┏━━

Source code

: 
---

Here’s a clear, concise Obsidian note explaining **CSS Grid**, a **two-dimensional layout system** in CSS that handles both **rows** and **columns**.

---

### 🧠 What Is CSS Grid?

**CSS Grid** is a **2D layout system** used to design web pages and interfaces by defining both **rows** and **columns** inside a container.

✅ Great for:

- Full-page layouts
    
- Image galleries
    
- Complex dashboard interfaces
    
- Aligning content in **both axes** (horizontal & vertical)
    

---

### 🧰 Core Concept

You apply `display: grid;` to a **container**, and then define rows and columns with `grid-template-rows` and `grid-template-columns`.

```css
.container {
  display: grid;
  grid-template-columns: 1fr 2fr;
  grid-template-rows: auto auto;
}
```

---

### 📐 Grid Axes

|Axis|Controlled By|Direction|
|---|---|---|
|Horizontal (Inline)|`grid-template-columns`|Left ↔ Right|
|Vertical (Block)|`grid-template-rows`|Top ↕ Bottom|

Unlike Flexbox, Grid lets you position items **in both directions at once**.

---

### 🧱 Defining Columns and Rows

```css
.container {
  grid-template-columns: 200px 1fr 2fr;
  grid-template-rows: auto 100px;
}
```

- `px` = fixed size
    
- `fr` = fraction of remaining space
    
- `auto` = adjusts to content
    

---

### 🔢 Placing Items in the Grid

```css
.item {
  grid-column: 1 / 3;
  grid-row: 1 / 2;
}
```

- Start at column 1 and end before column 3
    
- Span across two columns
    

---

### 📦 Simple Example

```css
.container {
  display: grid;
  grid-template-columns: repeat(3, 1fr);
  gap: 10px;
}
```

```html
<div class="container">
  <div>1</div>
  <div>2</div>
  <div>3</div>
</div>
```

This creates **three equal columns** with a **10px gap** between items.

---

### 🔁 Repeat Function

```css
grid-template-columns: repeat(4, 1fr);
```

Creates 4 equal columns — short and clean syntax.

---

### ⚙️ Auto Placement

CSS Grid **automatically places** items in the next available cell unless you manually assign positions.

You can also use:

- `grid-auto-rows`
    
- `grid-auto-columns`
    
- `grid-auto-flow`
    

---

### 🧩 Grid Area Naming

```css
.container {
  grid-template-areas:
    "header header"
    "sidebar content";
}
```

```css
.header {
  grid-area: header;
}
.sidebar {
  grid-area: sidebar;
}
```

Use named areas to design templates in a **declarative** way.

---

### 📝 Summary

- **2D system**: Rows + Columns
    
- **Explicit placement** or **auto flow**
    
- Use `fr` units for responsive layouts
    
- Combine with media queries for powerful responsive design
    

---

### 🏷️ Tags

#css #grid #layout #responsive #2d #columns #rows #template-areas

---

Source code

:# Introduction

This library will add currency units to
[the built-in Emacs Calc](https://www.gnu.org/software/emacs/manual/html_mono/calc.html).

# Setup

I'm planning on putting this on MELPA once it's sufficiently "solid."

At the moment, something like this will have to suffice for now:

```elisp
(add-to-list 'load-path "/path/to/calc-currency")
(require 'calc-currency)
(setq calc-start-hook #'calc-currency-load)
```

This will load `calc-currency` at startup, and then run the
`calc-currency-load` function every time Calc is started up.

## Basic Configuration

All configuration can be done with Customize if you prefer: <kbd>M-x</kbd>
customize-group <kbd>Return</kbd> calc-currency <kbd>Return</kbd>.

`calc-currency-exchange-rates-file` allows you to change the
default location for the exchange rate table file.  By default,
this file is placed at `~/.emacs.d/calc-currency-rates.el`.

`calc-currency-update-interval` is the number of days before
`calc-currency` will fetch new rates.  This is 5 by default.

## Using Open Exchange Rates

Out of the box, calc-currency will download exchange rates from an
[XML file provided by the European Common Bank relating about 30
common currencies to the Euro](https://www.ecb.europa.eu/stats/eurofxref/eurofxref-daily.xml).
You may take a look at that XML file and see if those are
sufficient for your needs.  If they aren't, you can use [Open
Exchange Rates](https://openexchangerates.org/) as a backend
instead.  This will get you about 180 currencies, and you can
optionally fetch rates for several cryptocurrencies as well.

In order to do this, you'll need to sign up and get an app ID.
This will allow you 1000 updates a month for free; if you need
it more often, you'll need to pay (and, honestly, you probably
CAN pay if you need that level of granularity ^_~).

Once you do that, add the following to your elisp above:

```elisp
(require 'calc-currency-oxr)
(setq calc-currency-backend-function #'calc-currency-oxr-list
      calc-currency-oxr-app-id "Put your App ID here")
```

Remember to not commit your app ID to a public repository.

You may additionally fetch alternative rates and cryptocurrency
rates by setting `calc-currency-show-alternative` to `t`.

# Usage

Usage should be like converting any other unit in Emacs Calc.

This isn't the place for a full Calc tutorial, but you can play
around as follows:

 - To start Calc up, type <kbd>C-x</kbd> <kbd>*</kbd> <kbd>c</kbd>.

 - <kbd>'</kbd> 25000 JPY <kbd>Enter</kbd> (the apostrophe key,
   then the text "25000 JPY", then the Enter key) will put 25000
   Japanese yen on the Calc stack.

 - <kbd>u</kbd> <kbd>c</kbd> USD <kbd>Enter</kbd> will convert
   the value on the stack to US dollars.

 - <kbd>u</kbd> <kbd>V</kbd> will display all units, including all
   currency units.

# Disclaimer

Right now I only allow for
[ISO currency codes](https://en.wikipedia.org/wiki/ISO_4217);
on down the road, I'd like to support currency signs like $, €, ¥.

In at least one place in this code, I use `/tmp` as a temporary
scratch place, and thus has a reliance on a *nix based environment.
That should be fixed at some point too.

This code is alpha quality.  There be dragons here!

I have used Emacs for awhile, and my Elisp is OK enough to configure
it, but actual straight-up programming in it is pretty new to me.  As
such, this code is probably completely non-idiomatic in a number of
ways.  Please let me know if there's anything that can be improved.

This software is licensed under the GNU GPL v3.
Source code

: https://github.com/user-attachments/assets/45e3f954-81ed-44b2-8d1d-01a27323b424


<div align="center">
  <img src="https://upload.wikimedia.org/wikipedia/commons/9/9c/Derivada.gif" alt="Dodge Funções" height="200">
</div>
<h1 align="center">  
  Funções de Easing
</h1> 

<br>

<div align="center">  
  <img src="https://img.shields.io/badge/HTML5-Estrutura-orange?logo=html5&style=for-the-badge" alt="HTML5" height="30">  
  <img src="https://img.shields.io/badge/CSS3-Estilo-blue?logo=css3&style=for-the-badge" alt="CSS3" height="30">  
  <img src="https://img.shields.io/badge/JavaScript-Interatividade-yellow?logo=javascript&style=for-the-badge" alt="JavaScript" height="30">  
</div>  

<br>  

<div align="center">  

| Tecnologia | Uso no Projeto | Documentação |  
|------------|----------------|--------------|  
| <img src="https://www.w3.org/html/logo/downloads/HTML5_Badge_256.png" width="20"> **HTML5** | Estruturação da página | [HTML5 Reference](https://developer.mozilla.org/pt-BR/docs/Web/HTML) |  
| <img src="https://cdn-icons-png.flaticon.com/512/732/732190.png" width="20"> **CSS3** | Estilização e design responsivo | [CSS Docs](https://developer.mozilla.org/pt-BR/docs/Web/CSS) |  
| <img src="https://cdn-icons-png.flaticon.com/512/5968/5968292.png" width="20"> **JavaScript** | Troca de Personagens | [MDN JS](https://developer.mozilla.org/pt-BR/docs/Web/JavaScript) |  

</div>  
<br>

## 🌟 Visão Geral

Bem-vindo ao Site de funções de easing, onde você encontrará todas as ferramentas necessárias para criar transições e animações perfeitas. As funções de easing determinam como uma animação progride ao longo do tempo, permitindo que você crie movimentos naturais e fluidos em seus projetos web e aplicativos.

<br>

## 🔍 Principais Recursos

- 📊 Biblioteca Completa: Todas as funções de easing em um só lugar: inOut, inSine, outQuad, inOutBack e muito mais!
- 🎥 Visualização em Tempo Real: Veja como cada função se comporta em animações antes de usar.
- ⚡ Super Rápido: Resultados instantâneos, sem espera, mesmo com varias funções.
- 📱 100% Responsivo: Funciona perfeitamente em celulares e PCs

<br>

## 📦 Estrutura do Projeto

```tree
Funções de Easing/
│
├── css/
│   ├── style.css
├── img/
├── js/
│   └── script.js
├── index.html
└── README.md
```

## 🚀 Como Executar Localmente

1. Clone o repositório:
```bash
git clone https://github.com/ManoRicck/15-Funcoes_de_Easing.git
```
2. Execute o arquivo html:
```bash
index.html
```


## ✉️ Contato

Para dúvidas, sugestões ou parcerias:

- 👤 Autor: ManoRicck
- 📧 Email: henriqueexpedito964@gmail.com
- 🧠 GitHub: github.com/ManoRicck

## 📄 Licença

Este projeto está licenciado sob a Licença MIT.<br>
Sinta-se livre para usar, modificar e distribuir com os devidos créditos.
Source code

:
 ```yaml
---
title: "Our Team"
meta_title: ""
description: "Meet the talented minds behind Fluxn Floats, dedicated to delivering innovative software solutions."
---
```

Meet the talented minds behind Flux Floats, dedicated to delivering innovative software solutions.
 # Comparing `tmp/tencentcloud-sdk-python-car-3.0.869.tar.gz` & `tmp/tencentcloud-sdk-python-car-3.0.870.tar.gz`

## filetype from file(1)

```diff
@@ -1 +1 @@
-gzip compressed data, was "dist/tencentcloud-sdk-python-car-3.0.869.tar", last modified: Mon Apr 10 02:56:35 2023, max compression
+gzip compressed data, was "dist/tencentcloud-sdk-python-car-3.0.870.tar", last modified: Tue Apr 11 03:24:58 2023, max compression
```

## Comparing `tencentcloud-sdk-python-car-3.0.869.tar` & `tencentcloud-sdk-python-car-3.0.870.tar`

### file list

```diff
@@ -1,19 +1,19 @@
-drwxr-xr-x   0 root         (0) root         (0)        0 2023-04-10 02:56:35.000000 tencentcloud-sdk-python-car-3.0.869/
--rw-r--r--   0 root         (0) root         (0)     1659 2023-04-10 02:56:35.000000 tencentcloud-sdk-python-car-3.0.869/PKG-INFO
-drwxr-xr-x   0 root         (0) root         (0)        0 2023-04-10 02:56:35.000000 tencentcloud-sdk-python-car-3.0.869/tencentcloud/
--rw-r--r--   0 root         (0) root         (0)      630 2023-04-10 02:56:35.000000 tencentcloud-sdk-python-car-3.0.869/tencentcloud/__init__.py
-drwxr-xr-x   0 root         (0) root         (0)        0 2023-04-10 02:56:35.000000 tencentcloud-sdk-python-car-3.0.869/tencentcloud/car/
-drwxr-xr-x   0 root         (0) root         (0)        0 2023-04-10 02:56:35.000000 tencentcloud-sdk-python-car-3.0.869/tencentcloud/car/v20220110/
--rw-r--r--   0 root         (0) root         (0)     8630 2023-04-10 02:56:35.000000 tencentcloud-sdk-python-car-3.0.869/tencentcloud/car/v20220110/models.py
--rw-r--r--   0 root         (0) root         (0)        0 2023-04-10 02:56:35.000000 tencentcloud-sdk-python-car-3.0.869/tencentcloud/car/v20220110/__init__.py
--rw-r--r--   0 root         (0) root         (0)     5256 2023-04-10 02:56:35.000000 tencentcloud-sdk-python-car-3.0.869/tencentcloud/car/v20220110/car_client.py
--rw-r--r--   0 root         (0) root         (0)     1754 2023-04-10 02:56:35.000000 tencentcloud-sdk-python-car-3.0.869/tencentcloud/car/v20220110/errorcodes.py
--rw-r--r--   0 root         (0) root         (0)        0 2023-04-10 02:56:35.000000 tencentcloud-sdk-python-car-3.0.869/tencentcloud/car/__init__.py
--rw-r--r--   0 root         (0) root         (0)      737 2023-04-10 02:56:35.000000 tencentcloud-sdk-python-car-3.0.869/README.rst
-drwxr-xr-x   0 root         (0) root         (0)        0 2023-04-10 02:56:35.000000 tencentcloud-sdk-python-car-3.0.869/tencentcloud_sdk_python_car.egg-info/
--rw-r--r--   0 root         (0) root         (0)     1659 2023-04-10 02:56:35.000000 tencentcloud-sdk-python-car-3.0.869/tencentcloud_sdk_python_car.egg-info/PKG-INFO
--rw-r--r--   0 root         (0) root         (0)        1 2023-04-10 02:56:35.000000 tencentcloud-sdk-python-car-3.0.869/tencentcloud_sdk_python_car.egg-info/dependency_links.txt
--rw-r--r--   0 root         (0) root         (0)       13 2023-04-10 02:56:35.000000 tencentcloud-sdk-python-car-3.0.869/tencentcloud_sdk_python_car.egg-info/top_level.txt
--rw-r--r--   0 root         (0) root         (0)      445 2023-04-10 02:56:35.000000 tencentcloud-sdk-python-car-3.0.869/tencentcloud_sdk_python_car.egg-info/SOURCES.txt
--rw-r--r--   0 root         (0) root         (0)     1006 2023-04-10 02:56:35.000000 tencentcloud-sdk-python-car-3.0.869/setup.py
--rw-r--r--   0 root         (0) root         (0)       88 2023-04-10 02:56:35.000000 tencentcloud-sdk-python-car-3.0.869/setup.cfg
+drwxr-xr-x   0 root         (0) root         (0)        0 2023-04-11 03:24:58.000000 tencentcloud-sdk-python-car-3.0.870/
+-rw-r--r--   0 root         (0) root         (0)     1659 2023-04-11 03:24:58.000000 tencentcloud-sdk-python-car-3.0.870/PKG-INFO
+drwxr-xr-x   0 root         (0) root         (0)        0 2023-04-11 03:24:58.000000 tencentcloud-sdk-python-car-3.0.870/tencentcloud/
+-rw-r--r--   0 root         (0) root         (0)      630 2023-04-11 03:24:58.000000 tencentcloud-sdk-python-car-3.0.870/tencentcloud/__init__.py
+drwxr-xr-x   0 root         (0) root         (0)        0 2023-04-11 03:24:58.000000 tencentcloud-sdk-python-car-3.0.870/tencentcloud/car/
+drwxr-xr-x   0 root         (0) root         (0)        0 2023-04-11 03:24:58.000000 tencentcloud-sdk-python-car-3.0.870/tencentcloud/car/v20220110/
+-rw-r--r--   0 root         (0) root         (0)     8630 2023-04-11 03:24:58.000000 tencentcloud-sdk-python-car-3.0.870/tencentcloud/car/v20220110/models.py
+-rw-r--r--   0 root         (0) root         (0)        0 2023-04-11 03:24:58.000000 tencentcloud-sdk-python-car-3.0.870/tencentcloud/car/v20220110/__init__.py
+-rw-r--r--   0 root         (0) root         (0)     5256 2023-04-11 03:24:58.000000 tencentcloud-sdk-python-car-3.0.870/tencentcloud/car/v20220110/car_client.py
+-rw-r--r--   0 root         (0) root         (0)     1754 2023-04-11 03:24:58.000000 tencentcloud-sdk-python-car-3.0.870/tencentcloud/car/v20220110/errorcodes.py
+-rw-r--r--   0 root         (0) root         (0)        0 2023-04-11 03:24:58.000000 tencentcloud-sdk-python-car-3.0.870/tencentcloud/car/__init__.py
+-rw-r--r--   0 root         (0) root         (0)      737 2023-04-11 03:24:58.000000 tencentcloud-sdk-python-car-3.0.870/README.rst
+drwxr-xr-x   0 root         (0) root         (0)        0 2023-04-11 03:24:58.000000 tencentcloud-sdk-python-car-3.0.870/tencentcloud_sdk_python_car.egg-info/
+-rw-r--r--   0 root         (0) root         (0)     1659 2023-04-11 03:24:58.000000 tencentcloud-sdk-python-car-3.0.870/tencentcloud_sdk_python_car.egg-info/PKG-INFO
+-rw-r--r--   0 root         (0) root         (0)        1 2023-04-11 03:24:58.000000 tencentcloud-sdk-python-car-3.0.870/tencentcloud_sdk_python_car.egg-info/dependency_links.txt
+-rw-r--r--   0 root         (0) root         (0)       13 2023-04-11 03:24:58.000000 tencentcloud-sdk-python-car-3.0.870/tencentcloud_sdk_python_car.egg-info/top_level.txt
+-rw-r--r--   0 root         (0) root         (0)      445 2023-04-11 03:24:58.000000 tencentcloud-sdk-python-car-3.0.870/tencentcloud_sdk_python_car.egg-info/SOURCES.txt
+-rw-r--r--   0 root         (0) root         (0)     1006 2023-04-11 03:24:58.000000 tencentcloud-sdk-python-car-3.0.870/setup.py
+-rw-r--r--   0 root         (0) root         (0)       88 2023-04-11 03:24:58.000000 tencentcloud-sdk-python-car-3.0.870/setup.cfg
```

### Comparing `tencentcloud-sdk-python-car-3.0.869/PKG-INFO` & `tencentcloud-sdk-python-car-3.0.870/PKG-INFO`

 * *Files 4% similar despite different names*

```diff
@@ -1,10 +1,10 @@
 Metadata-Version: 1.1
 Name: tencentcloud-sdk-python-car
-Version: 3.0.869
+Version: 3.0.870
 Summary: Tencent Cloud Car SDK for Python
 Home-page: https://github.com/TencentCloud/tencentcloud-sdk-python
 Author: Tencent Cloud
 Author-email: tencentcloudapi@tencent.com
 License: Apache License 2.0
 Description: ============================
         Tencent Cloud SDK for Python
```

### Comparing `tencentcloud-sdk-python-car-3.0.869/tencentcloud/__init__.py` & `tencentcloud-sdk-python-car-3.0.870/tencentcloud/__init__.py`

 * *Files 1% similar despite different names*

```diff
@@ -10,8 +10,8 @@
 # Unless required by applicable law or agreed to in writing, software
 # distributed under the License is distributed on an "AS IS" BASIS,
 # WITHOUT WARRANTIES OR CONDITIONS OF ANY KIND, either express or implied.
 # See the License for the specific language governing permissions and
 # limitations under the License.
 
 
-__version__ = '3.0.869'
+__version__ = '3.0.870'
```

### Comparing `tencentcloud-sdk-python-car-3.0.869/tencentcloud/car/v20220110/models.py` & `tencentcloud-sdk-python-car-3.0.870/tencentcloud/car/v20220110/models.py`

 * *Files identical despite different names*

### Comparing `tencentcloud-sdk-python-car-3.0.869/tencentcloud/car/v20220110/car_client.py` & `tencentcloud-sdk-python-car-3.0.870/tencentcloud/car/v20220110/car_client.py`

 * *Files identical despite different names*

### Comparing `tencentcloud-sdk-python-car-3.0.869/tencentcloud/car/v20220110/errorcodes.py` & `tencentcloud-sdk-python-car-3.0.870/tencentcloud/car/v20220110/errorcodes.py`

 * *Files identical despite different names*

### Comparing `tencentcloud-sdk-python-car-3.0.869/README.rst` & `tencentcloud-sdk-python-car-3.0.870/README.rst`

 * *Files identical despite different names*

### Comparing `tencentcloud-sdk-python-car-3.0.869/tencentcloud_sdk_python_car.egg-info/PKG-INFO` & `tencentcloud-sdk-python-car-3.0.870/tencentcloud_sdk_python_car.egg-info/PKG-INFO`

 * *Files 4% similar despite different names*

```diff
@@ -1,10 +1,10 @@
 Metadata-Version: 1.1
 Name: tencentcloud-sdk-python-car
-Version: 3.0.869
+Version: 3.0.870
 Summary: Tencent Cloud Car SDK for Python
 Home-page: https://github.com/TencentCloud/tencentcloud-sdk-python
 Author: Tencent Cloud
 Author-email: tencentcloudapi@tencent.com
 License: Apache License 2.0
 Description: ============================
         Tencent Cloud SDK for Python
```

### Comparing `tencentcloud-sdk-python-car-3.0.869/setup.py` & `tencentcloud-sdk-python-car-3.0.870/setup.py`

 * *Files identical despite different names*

┗━━

ASSIGNED TASK: Show each line of the listing that holds the string "default".

THE COMPLETED TASK:
default location for the exchange rate table file.  By default,
`calc-currency` will fetch new rates.  This is 5 by default.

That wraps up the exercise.